Thursday, August 06, 2015

Contractor

I was sent a message: a guy was dying for some head. He was headed out to do an estimate on a job in an affluent area of town and could I meet him out at the house he was performing said estimate.

This is not my normal routine - but I wasn't far from him, as I was coming from getting off my knees at another semi-regular's house. I'm not sure why I keep going over to that guy - decent enough load, but disappointing cock - and he's just a popper pig. He takes in as much oxygen as he does "video head cleaner".

The good thing about this last visit was he had a guy working in his garage. The guy I was sucking said he could walk in at any moment and see us. I hoped he would. I told him to tell the guy he had a cocksucker, but his response was, "I don't need trouble with the police".   That I didn't get.

The guy did knock (wish he had just walked in) and they conversed out of site of me, though I sat on the sofa stroking my cock in case he did peer in. No such luck.

Anyways, so, guy #2 leaves a message as I'm blowing guy #1. I said I can be there in 15 minutes. I figure, worse case scenario is I just leave.

The neighborhood is nice, but more populated than you'd think considering the wealth and the way most of the area is - which is acres and acres per property. Somehow I arrive first, and just drive around until he tells me he is there.

Naturally, in my pea brain, I figured (hoped?) that he'd be a hot laborer, or at least a very masculine one. Once again, porn has lied to us about how these guys look and how it all plays out. Yet I fall for it every time.  B.T. Barnum was right.

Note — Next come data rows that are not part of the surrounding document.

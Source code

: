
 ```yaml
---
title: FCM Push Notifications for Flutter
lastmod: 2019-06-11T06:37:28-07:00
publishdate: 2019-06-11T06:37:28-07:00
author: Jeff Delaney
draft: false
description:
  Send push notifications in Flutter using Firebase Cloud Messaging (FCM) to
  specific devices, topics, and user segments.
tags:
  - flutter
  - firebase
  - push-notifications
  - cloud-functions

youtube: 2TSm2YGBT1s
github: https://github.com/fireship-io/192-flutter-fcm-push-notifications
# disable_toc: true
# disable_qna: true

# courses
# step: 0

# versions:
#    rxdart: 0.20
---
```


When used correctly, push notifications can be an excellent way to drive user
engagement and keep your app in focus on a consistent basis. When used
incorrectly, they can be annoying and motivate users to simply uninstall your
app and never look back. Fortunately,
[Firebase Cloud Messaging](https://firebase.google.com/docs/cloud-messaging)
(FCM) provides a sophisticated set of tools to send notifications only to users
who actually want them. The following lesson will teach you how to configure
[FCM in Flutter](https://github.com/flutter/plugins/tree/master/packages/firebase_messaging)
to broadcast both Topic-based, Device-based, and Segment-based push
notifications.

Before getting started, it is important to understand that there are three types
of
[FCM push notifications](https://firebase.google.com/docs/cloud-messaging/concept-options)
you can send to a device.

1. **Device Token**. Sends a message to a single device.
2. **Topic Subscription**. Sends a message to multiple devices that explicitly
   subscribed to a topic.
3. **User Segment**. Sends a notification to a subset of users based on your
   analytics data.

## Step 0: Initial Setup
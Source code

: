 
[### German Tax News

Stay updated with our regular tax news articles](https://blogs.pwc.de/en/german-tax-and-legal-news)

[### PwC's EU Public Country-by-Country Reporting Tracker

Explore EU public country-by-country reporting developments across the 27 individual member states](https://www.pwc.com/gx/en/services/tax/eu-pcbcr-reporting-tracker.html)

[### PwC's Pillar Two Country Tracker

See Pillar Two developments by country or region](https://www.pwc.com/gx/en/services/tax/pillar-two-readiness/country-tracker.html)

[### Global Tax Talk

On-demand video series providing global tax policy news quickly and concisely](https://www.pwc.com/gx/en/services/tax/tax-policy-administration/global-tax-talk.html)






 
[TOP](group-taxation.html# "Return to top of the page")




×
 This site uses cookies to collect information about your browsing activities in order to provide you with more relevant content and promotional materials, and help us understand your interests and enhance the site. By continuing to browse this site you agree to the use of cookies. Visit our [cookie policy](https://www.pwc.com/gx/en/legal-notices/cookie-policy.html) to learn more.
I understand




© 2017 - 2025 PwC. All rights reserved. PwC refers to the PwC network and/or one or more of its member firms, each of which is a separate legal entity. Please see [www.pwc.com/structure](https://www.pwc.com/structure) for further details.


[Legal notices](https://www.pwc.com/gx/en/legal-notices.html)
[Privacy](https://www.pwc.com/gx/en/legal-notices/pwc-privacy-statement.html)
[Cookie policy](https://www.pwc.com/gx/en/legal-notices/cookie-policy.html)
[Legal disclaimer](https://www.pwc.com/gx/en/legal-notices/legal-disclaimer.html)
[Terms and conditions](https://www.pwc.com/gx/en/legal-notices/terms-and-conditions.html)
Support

He pulled up in an ancient beat-up Volvo. He looked like Sam Elliott if Sam Elliott grew his hair to his shoulders and hadn't washed it for a week.  Or as a friend said to me, "in other words....Sam Elliott".

The guy was probably close to my age but with his - I'm guessing 4 pack a day habit - he looked 15-20 years older. And since it was noon, he was well into his 2nd pack of the day. Every breath he'd take - especially the exhale - would be like me sticking my nose directly into an ashtray, even though I'm on my knees three feet below him.

So, I get there and he goes "maybe we can find a place to do this....or do it in your car."

I'm like - you don't know a place?  I thought that is why I'm here. But he'd never been to the place. He said the owners were in Vegas and he was to do some work for them. Houses were not really close, but had views over to the one we were at.

For someone who had never been there he knew his way around. We went into a gated area - he knew exactly where the latch was and how it operated. He walked over to a pool area and grabbed a float and carried it over, depositing it in front of me so I could be on my knees in comfort.

What this guy lacked in looks, hygiene and professionalism, he made up for in his cock.


When fully erect, it was a very plump 7". Nice head too.

He really enjoyed my work, but that excitement led to breathing heavy, which led to that ashtray smell.

Still, the shaft had a good angle which made it nice for deep throating and then tickling the underside with my tongue as I extracted the cock - before repeating the process.

As he said it had been "forever" since he had head, I knew he wouldn't or couldn't last long. And he didn't. Maybe 10 minutes tops.

I could feel every pulse of this shaft as he shot streams of cum into my mouth. I milked it with my jaw, but then afterwards, milked it with my hand until every last drop was out.

I thanked him, got off my knees and drove away.

5 comments:

cyberi4a said...

Maybe 'Sam' really lived at the house since he knew his way around so well. Nice cock pic.

Do they still call it 'Video Head Cleaner' in a world of no video recorders.....lol

Bruce said...

Ha! You have witty friends...

Anonymous said...

Nide head heah but all-American cut cock! Uncut ones are sexier!

Anonymous said...

@cyberia I thought the same thing. However I'm always the last to know. Great story though as told always by bikeguy13

BikeGuy said...

they really call it 'room odorizer" now. i dont' know anyone who'd want to live in a room that smelled like that all the time.